Friday, December 18, 2009

Serving Those Less Fortunate

I believe that the greatest things in the world are not things, they are relationships and friendships that we form and nurture. When I went to work today and drove in the dark to Flamingo Surgical Center I had the feeling I was in for a tough morning. Not so much hard work as dealing with parents with sad histories and tragic stories.

My first patient was a 15 year old with a sad, sad syndrome that make her severely developmentally delayed and blind. She speaks Serbian and has no way to know why she would need to go to sleep in an OR and wake up with pain in her mouth. Her mouth is diseased and she live with pain and severe bleeding from he inflamed gums. Her father is an immigrant and her mother was abducted and had her head cut off. All because of who she was and what she believed. I held her closely as she breathed the inhaled gas that puts her to sleep. I opened her mouth after anesthesia was ready and saw a mess. One created by many years of her not ever allowing anyone to brush her teeth or gums. It was beyond sad what I saw and I slowly worked through the problems and saw why she was in pain. Teeth were removed and two big abscesses were drained. It was a case that I needed a shower when I was done. I felt dirty, I was dirty and yet full of love for this young lady. I knew she was going to suffer from teeth being removed and gums trimmed down. It was bloody and the odor was beyond belief. I had the opportunity to serve an angel today.

I finished and took her to recovery. I explained post operative instructions to her father through an interpreter.
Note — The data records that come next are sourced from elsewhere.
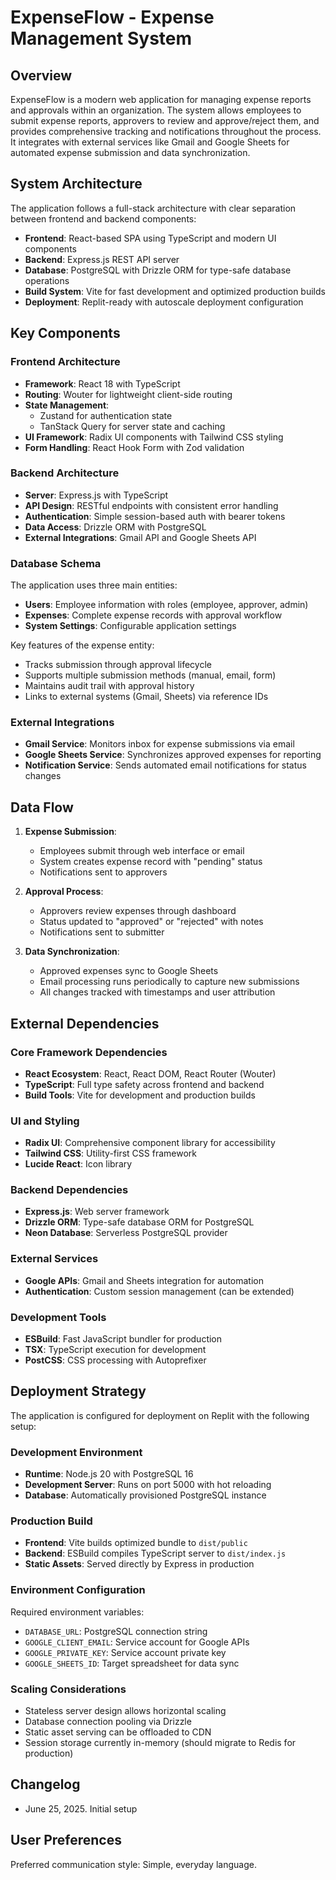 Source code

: # ExpenseFlow - Expense Management System

## Overview

ExpenseFlow is a modern web application for managing expense reports and approvals within an organization. The system allows employees to submit expense reports, approvers to review and approve/reject them, and provides comprehensive tracking and notifications throughout the process. It integrates with external services like Gmail and Google Sheets for automated expense submission and data synchronization.

## System Architecture

The application follows a full-stack architecture with clear separation between frontend and backend components:

- **Frontend**: React-based SPA using TypeScript and modern UI components
- **Backend**: Express.js REST API server
- **Database**: PostgreSQL with Drizzle ORM for type-safe database operations
- **Build System**: Vite for fast development and optimized production builds
- **Deployment**: Replit-ready with autoscale deployment configuration

## Key Components

### Frontend Architecture
- **Framework**: React 18 with TypeScript
- **Routing**: Wouter for lightweight client-side routing
- **State Management**: 
  - Zustand for authentication state
  - TanStack Query for server state and caching
- **UI Framework**: Radix UI components with Tailwind CSS styling
- **Form Handling**: React Hook Form with Zod validation

### Backend Architecture
- **Server**: Express.js with TypeScript
- **API Design**: RESTful endpoints with consistent error handling
- **Authentication**: Simple session-based auth with bearer tokens
- **Data Access**: Drizzle ORM with PostgreSQL
- **External Integrations**: Gmail API and Google Sheets API

### Database Schema
The application uses three main entities:
- **Users**: Employee information with roles (employee, approver, admin)
- **Expenses**: Complete expense records with approval workflow
- **System Settings**: Configurable application settings

Key features of the expense entity:
- Tracks submission through approval lifecycle
- Supports multiple submission methods (manual, email, form)
- Maintains audit trail with approval history
- Links to external systems (Gmail, Sheets) via reference IDs

### External Integrations
- **Gmail Service**: Monitors inbox for expense submissions via email
- **Google Sheets Service**: Synchronizes approved expenses for reporting
- **Notification Service**: Sends automated email notifications for status changes

## Data Flow

1. **Expense Submission**: 
   - Employees submit through web interface or email
   - System creates expense record with "pending" status
   - Notifications sent to approvers

2. **Approval Process**:
   - Approvers review expenses through dashboard
   - Status updated to "approved" or "rejected" with notes
   - Notifications sent to submitter

3. **Data Synchronization**:
   - Approved expenses sync to Google Sheets
   - Email processing runs periodically to capture new submissions
   - All changes tracked with timestamps and user attribution

## External Dependencies

### Core Framework Dependencies
- **React Ecosystem**: React, React DOM, React Router (Wouter)
- **TypeScript**: Full type safety across frontend and backend
- **Build Tools**: Vite for development and production builds

### UI and Styling
- **Radix UI**: Comprehensive component library for accessibility
- **Tailwind CSS**: Utility-first CSS framework
- **Lucide React**: Icon library

### Backend Dependencies
- **Express.js**: Web server framework
- **Drizzle ORM**: Type-safe database ORM for PostgreSQL
- **Neon Database**: Serverless PostgreSQL provider

### External Services
- **Google APIs**: Gmail and Sheets integration for automation
- **Authentication**: Custom session management (can be extended)

### Development Tools
- **ESBuild**: Fast JavaScript bundler for production
- **TSX**: TypeScript execution for development
- **PostCSS**: CSS processing with Autoprefixer

## Deployment Strategy

The application is configured for deployment on Replit with the following setup:

### Development Environment
- **Runtime**: Node.js 20 with PostgreSQL 16
- **Development Server**: Runs on port 5000 with hot reloading
- **Database**: Automatically provisioned PostgreSQL instance

### Production Build
- **Frontend**: Vite builds optimized bundle to `dist/public`
- **Backend**: ESBuild compiles TypeScript server to `dist/index.js`
- **Static Assets**: Served directly by Express in production

### Environment Configuration
Required environment variables:
- `DATABASE_URL`: PostgreSQL connection string
- `GOOGLE_CLIENT_EMAIL`: Service account for Google APIs
- `GOOGLE_PRIVATE_KEY`: Service account private key
- `GOOGLE_SHEETS_ID`: Target spreadsheet for data sync

### Scaling Considerations
- Stateless server design allows horizontal scaling
- Database connection pooling via Drizzle
- Static asset serving can be offloaded to CDN
- Session storage currently in-memory (should migrate to Redis for production)

## Changelog
- June 25, 2025. Initial setup

## User Preferences

Preferred communication style: Simple, everyday language. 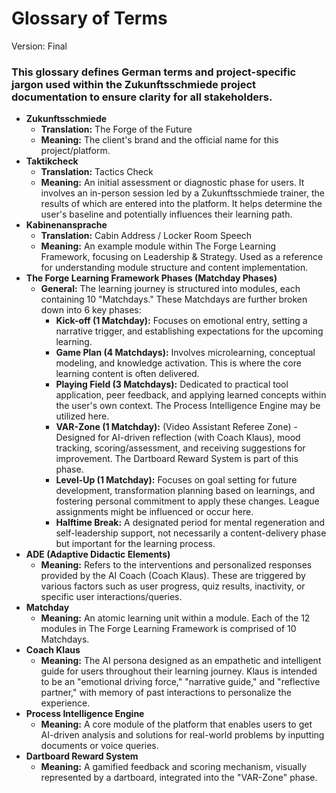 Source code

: # Glossary of Terms

Version: Final

### This glossary defines German terms and project-specific jargon used within the Zukunftsschmiede project documentation to ensure clarity for all stakeholders.

- **Zukunftsschmiede**
    - **Translation:** The Forge of the Future
    - **Meaning:** The client's brand and the official name for this project/platform.
- **Taktikcheck**
    - **Translation:** Tactics Check
    - **Meaning:** An initial assessment or diagnostic phase for users. It involves an in-person session led by a Zukunftsschmiede trainer, the results of which are entered into the platform. It helps determine the user's baseline and potentially influences their learning path.
- **Kabinenansprache**
    - **Translation:** Cabin Address / Locker Room Speech
    - **Meaning:** An example module within The Forge Learning Framework, focusing on Leadership & Strategy. Used as a reference for understanding module structure and content implementation.
- **The Forge Learning Framework Phases (Matchday Phases)**
    - **General:** The learning journey is structured into modules, each containing 10 "Matchdays." These Matchdays are further broken down into 6 key phases:
        - **Kick-off (1 Matchday):** Focuses on emotional entry, setting a narrative trigger, and establishing expectations for the upcoming learning.
        - **Game Plan (4 Matchdays):** Involves microlearning, conceptual modeling, and knowledge activation. This is where the core learning content is often delivered.
        - **Playing Field (3 Matchdays):** Dedicated to practical tool application, peer feedback, and applying learned concepts within the user's own context. The Process Intelligence Engine may be utilized here.
        - **VAR-Zone (1 Matchday):** (Video Assistant Referee Zone) - Designed for AI-driven reflection (with Coach Klaus), mood tracking, scoring/assessment, and receiving suggestions for improvement. The Dartboard Reward System is part of this phase.
        - **Level-Up (1 Matchday):** Focuses on goal setting for future development, transformation planning based on learnings, and fostering personal commitment to apply these changes. League assignments might be influenced or occur here.
        - **Halftime Break:** A designated period for mental regeneration and self-leadership support, not necessarily a content-delivery phase but important for the learning process.
- **ADE (Adaptive Didactic Elements)**
    - **Meaning:** Refers to the interventions and personalized responses provided by the AI Coach (Coach Klaus). These are triggered by various factors such as user progress, quiz results, inactivity, or specific user interactions/queries.
- **Matchday**
    - **Meaning:** An atomic learning unit within a module. Each of the 12 modules in The Forge Learning Framework is comprised of 10 Matchdays.
- **Coach Klaus**
    - **Meaning:** The AI persona designed as an empathetic and intelligent guide for users throughout their learning journey. Klaus is intended to be an "emotional driving force," "narrative guide," and "reflective partner," with memory of past interactions to personalize the experience.
- **Process Intelligence Engine**
    - **Meaning:** A core module of the platform that enables users to get AI-driven analysis and solutions for real-world problems by inputting documents or voice queries.
- **Dartboard Reward System**
    - **Meaning:** A gamified feedback and scoring mechanism, visually represented by a dartboard, integrated into the "VAR-Zone" phase.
I saw a weathered man who looked much older than he really is, a man who wished he had a daughter that could be educated and married. Instead he got to be a single dad in a foreign country with a life long challenge in his daughter. I felt and saw his emotion as she was awakening and he shook my hand for a long time and said thank you. He smiled with teeth that were not good and yet I saw a blessed man. A man who has freedom and a man who knows love on a level that many do not learn. A disabled daughter that needs full time care- he knows how to be the caregiver of an angel, trapped in a body that does not work perfectly.
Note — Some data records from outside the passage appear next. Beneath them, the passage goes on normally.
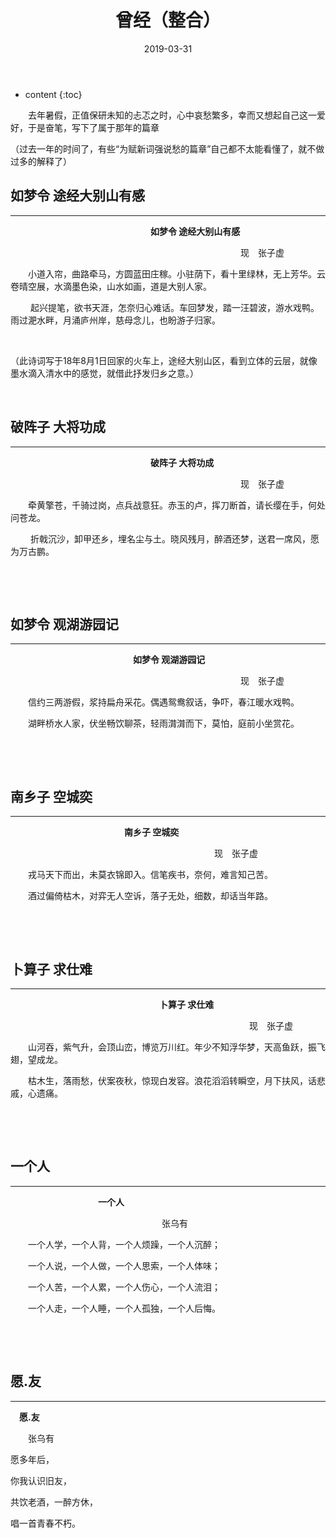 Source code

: ﻿---
layout: post
title:  "曾经（整合）"
date:   2019-03-31
categories: 其他
tag: 诗词画意
---

* content
{:toc}

&emsp;&emsp;去年暑假，正值保研未知的忐忑之时，心中哀愁繁多，幸而又想起自己这一爱好，于是奋笔，写下了属于那年的篇章

（过去一年的时间了，有些“为赋新词强说愁的篇章”自己都不太能看懂了，就不做过多的解释了）

## 如梦令 途经大别山有感

----

&emsp;&emsp;&emsp;&emsp;&emsp;&emsp;&emsp;&emsp;&emsp;&emsp;&emsp;&emsp;&emsp;&emsp;&emsp;&emsp;**如梦令 途经大别山有感**

&emsp;&emsp;&emsp;&emsp;&emsp;&emsp;&emsp;&emsp;&emsp;&emsp;&emsp;&emsp;&emsp;&emsp;&emsp;&emsp;&emsp;&emsp;&emsp;&emsp;&emsp;&emsp;&emsp;&emsp;&emsp;&emsp;
现&emsp;张子虚

&emsp;&emsp;小道入帘，曲路牵马，方圆蓝田庄稼。小驻荫下，看十里绿林，无上芳华。云卷晴空展，水滴墨色染，山水如画，道是大别人家。

&emsp;&emsp;
起兴提笔，欲书天涯，怎奈归心难话。车回梦发，踏一汪碧波，游水戏鸭。雨过淝水畔，月涌庐州岸，慈母念儿，也盼游子归家。

&emsp;

（此诗词写于18年8月1日回家的火车上，途经大别山区，看到立体的云层，就像墨水滴入清水中的感觉，就借此抒发归乡之意。）

&emsp;




## 破阵子 大将功成

----

&emsp;&emsp;&emsp;&emsp;&emsp;&emsp;&emsp;&emsp;&emsp;&emsp;&emsp;&emsp;&emsp;&emsp;&emsp;&emsp;**破阵子 大将功成**

&emsp;&emsp;&emsp;&emsp;&emsp;&emsp;&emsp;&emsp;&emsp;&emsp;&emsp;&emsp;&emsp;&emsp;&emsp;&emsp;&emsp;&emsp;&emsp;&emsp;&emsp;&emsp;&emsp;&emsp;&emsp;&emsp;
现&emsp;张子虚

&emsp;&emsp;牵黄擎苍，千骑过岗，点兵战意狂。赤玉的卢，挥刀断首，请长缨在手，何处问苍龙。

&emsp;&emsp;
折戟沉沙，卸甲还乡，埋名尘与土。晓风残月，醉酒还梦，送君一席风，愿为万古鹏。

&emsp;

&emsp;


## 如梦令 观湖游园记

----

&emsp;&emsp;&emsp;&emsp;&emsp;&emsp;&emsp;&emsp;&emsp;&emsp;&emsp;&emsp;&emsp;&emsp;**如梦令 观湖游园记**

&emsp;&emsp;&emsp;&emsp;&emsp;&emsp;&emsp;&emsp;&emsp;&emsp;&emsp;&emsp;&emsp;&emsp;&emsp;&emsp;&emsp;&emsp;&emsp;&emsp;&emsp;&emsp;&emsp;&emsp;&emsp;&emsp;
现&emsp;张子虚

&emsp;&emsp;信约三两游假，浆持扁舟采花。偶遇鸳鸯叙话，争吓，春江暖水戏鸭。


&emsp;&emsp;湖畔桥水人家，伏坐畅饮聊茶，轻雨潸潸而下，莫怕，庭前小坐赏花。

&emsp;

&emsp;


## 南乡子 空城奕

----

&emsp;&emsp;&emsp;&emsp;&emsp;&emsp;&emsp;&emsp;&emsp;&emsp;&emsp;&emsp;&emsp;**南乡子 空城奕**

&emsp;&emsp;&emsp;&emsp;&emsp;&emsp;&emsp;&emsp;&emsp;&emsp;&emsp;&emsp;&emsp;&emsp;&emsp;&emsp;&emsp;&emsp;&emsp;&emsp;&emsp;&emsp;&emsp;
现&emsp;张子虚

&emsp;&emsp;戎马天下而出，未莫衣锦即入。信笔疾书，奈何，难言知己苦。

&emsp;&emsp;酒过偏倚枯木，对弈无人空诉，落子无处，细数，却话当年路。

&emsp;

&emsp;


## 卜算子 求仕难

----

&emsp;&emsp;&emsp;&emsp;&emsp;&emsp;&emsp;&emsp;&emsp;&emsp;&emsp;&emsp;&emsp;&emsp;&emsp;&emsp;&emsp;**卜算子 求仕难**

&emsp;&emsp;&emsp;&emsp;&emsp;&emsp;&emsp;&emsp;&emsp;&emsp;&emsp;&emsp;&emsp;&emsp;&emsp;&emsp;&emsp;&emsp;&emsp;&emsp;&emsp;&emsp;&emsp;&emsp;&emsp;&emsp;&emsp;
现&emsp;张子虚

&emsp;&emsp;山河吞，紫气升，会顶山峦，博览万川红。年少不知浮华梦，天高鱼跃，振飞翅，望成龙。

&emsp;&emsp;枯木生，落雨愁，伏案夜秋，惊现白发容。浪花滔滔转瞬空，月下扶风，话悲戚，心遗痛。

&emsp;

&emsp;

## 一个人

----

&emsp;&emsp;&emsp;&emsp;&emsp;&emsp;&emsp;&emsp;&emsp;&emsp;**一个人**

&emsp;&emsp;&emsp;&emsp;&emsp;&emsp;&emsp;&emsp;&emsp;&emsp;&emsp;&emsp;&emsp;&emsp;&emsp;&emsp;&emsp;
张乌有

&emsp;&emsp;一个人学，一个人背，一个人烦躁，一个人沉醉；

&emsp;&emsp;一个人说，一个人做，一个人思索，一个人体味；

&emsp;&emsp;一个人苦，一个人累，一个人伤心，一个人流泪；

&emsp;&emsp;一个人走，一个人睡，一个人孤独，一个人后悔。

&emsp;

&emsp;

## 愿.友

----

&emsp;**愿.友**

&emsp;&emsp;张乌有

愿多年后，

你我认识旧友，

共饮老酒，一醉方休，

唱一首青春不朽。

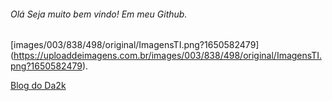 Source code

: ###### Olá Seja muito bem vindo! Em meu Github.

[images/003/838/498/original/ImagensTI.png?1650582479] (https://uploaddeimagens.com.br/images/003/838/498/original/ImagensTI.png?1650582479).


<a href="https://uploaddeimagens.com.br/images/003/838/498/original/ImagensTI.png?1650582479" title="Clique e acesse agora!">Blog do Da2k</a>

<!--
**wbrtech/wbrtech** is a ✨ _special_ ✨ repository because its `README.md` (this file) appears on your GitHub profile.

Here are some ideas to get you started:

- 🔭 I’m currently working on ...
- 🌱 I’m currently learning ...
- 👯 I’m looking to collaborate on ...
- 🤔 I’m looking for help with ...
- 💬 Ask me about ...
- 📫 How to reach me: ...
- 😄 Pronouns: ...
- ⚡ Fun fact: ...
-->

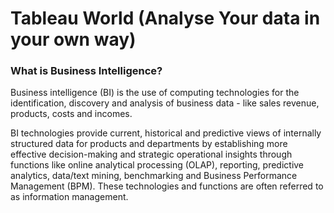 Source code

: # Tableau World (Analyse Your data in your own way)

### What is Business Intelligence?

Business intelligence (BI) is the use of computing technologies for the identification, discovery and analysis of business data - like sales revenue, products, costs and incomes.

BI technologies provide current, historical and predictive views of internally structured data for products and departments by establishing more effective decision-making and strategic operational insights through functions like online analytical processing (OLAP), reporting, predictive analytics, data/text mining, benchmarking and Business Performance Management (BPM). These technologies and functions are often referred to as information management.
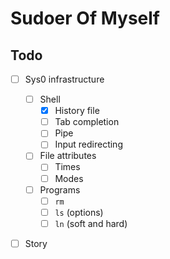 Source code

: # Sudoer Of Myself

## Todo

- [ ] Sys0 infrastructure

  - [ ] Shell
    - [x] History file
    - [ ] Tab completion
    - [ ] Pipe
    - [ ] Input redirecting

  - [ ] File attributes
    - [ ] Times
    - [ ] Modes

  - [ ] Programs
    - [ ] `rm`
    - [ ] `ls` (options)
    - [ ] `ln` (soft and hard)

- [ ] Story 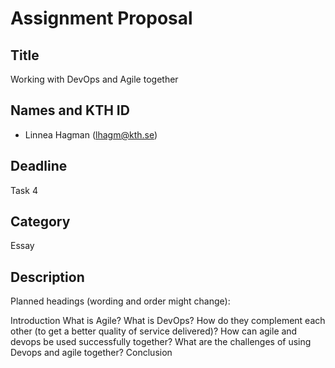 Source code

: # Assignment Proposal

## Title

Working with DevOps and Agile together

## Names and KTH ID

- Linnea Hagman (lhagm@kth.se)

## Deadline

Task 4

## Category

Essay

## Description
Planned headings (wording and order might change):

Introduction
What is Agile?
What is DevOps?
How do they complement each other (to get a better quality of service delivered)?
How can agile and devops be used successfully together?
What are the challenges of using Devops and agile together? 
Conclusion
My next patient was a child with a full mouth of decayed baby teeth and parents that many would never, ever give the time of day. They are hard working folks that do not have skills that many would feel are necessary for success. I took several teeth out of this boy and crowned several teeth with stainless steel crowns, it was all I could do for him. A chunky kid with carrot red hair and rotten teeth. He went to recovery and I met with mom and dad, they were kind and relieved. Much different than they had been last week when they showed up having fed the child and the procedure had to be cancelled. General anesthesia has to occur on an empty stomach. He ate chicken and drank milk. Dad was extremely angry and had released a few words at me that were not mature. Thankfully I had met people like him before and educated him, he did leave a bit mad but came to the office to apologize, no longer mad. Today he was apologetic and gracious. A different man. A man I liked and a family that I wished the best for in the future. I know life is hard for them and I hope I made a positive impact for them.
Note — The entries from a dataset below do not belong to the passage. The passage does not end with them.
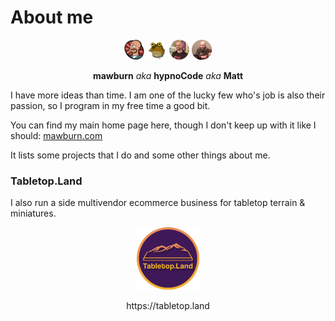 # About me

<p align="center">
  <img src="https://raw.githubusercontent.com/mawburn/mawburn/main/lars-tiny.webp" alt="Matt Burnett - mawburn Lars Fillmore" />
  <img src="https://raw.githubusercontent.com/mawburn/mawburn/main/hypnoCode-tiny.webp" alt="Matt Burnett - hypnoCode" />
  <img src="https://raw.githubusercontent.com/mawburn/mawburn/main/photo.webp" alt="Matt Burnett" />
  <img src="https://raw.githubusercontent.com/mawburn/mawburn/main/Discord.webp" alt="hypnoCode - Discord" width="32px" height="32px" />
</p>
<p align="center">
  <strong>mawburn</strong> 
  <em>aka</em> <strong>hypnoCode</strong> 
  <em>aka</em> <strong>Matt</strong>
</p>

I have more ideas than time. I am one of the lucky few who's job is also their passion, so I program in my free time a good bit. 

You can find my main home page here, though I don't keep up with it like I should: [mawburn.com](https://mawburn.com)

It lists some projects that I do and some other things about me. 

### Tabletop.Land

I also run a side multivendor ecommerce business for tabletop terrain & miniatures.

<p align="center">
<a align="center" href="https://tabletop.land" rel="noopener"><img src="https://raw.githubusercontent.com/mawburn/mawburn/main/tabletopland.webp" alt="TabletopLand - Terrain, Miniatures, & more" />
 </a>
</p>
<p align="center">
  https://tabletop.land
</p>
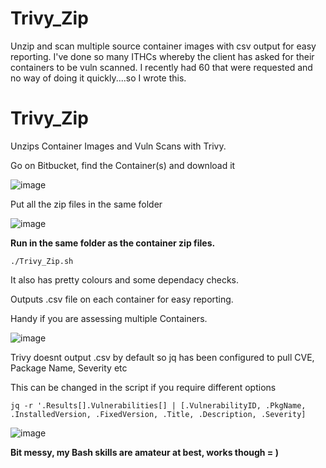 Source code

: # Trivy_Zip
Unzip and scan multiple source container images with csv output for easy reporting. I've done so many ITHCs whereby the client has asked for their containers to be vuln scanned. I recently had 60 that were requested and no way of doing it quickly....so I wrote this.

# Trivy_Zip
Unzips Container Images and Vuln Scans with Trivy.

Go on Bitbucket, find the Container(s) and download it 

![image](https://github.com/deeexcee-io/Trivy_Zip/assets/130473605/4b2e7002-5608-48cb-b281-3d056878c80d)

Put all the zip files in the same folder

![image](https://github.com/deeexcee-io/Trivy_Zip/assets/130473605/e395a5dc-6b1c-4ddd-af07-f0cf56176de6)


**Run in the same folder as the container zip files.**

`./Trivy_Zip.sh`

It also has pretty colours and some dependacy checks.

Outputs .csv file on each container for easy reporting.

Handy if you are assessing multiple Containers.

![image](https://github.com/deeexcee-io/Trivy_Zip/assets/130473605/801ef1da-e8c7-428f-824d-7a79eea25f54)

Trivy doesnt output .csv by default so jq has been configured to pull CVE, Package Name, Severity etc

This can be changed in the script if you require different options

`jq -r '.Results[].Vulnerabilities[] | [.VulnerabilityID, .PkgName, .InstalledVersion, .FixedVersion, .Title, .Description, .Severity]`

![image](https://github.com/deeexcee-io/Trivy_Zip/assets/130473605/30481ff2-c901-4835-aec3-b90a7d725312)

**Bit messy, my Bash skills are amateur at best, works though = )**

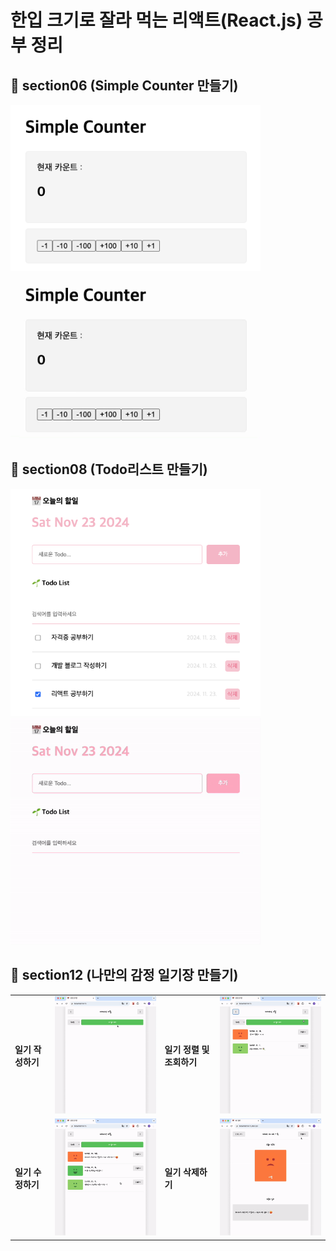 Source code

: # 한입 크기로 잘라 먹는 리액트(React.js) 공부 정리

## 🌱 section06 (Simple Counter 만들기)
<div>
  <img src="/images/SimpleCounter.png" width="400" />
  <img src="/images/SimpleCounter.gif" width="400" />
</div>

## 📅 section08 (Todo리스트 만들기)
<div>
  <img src="/images/TodoReact.png" width="400" />
  <img src="/images/TodoReact.gif" width="400" />
</div>

## 🥳 section12 (나만의 감정 일기장 만들기)

<table>
  <tr>
    <td><strong>일기 작성하기</strong></td>
    <td><img src="./images/newDiary.gif" alt="일기 작성" width="300" /></td>
    <td><strong>일기 정렬 및 조회하기</strong></td>
    <td><img src="./images/filterDiary.gif" alt="일기 정렬 및 조회" width="300" /></td>
  </tr>
  <tr>
    <td><strong>일기 수정하기</strong></td>
    <td><img src="./images/updateDiary.gif" alt="일기 수정" width="300" /></td>
    <td><strong>일기 삭제하기</strong></td>
    <td><img src="./images/deleteDiary.gif" alt="일기 삭제" width="300" /></td>
  </tr>
</table>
Two kids, nothing truly exciting for the average dentist. A challenge, an opportunity and all in a days work for thousands of pediatric dentists that treat and love disabled kids and unskilled families. I am glad I accept Medicaid, many don't and say the patients never show up and are difficult. I have always been more excited to care for a van load of migrant children than a child with his mother in a Mercedes and a tennis dress. I had two fully insured patients today and left he surgical center knowing for sure I had made an impact for the better. I learned about not judging people. I learned about change that comes from calm and solid education, I realized how blessed I really am in my life.

Normal for me is different. I have to coax and educate and sedate children daily. Normal for most dentists is the desire to run the Nordstrom practice and do veneers and have perfect patients. Nobody truly gets the perfect world. Many talk about how good it is and how well they are doing. In 2009 it has become cool to talk about how sad and down the practices are due to the economy. I choose to not participate in the recession. I choose to work and teach and love those who walk through my doors. I am honored to serve, and I believe that work is the best cure for anxiety. If life finds me down I only have to think of the children with dental and social and maturity challenges that I am honored to serve. I also feel better, my worries and problems are different. Only different and yet real problems. Who am I? I am a man who went home feeling well, feeling like I made a difference- for the unseen, underserved and perfect souls in bodies that are never perfect. They do deserve the best care and to be treated with love and dignity. They deserve quality and kindness for sure. It was a successful day and it felt so, so good. Count your blessing if you have healthy kids and understand that we are one accident from total dependence on others, disability or death. Live each day-truly live and show gratitude, it is the true key to abundant living. Serving who I see daily is wonderful. Normal for me is just how I like it. I can't see me doing anything else. I am blessed- beyond measure. An now time for a hot shower. Happy Holidays!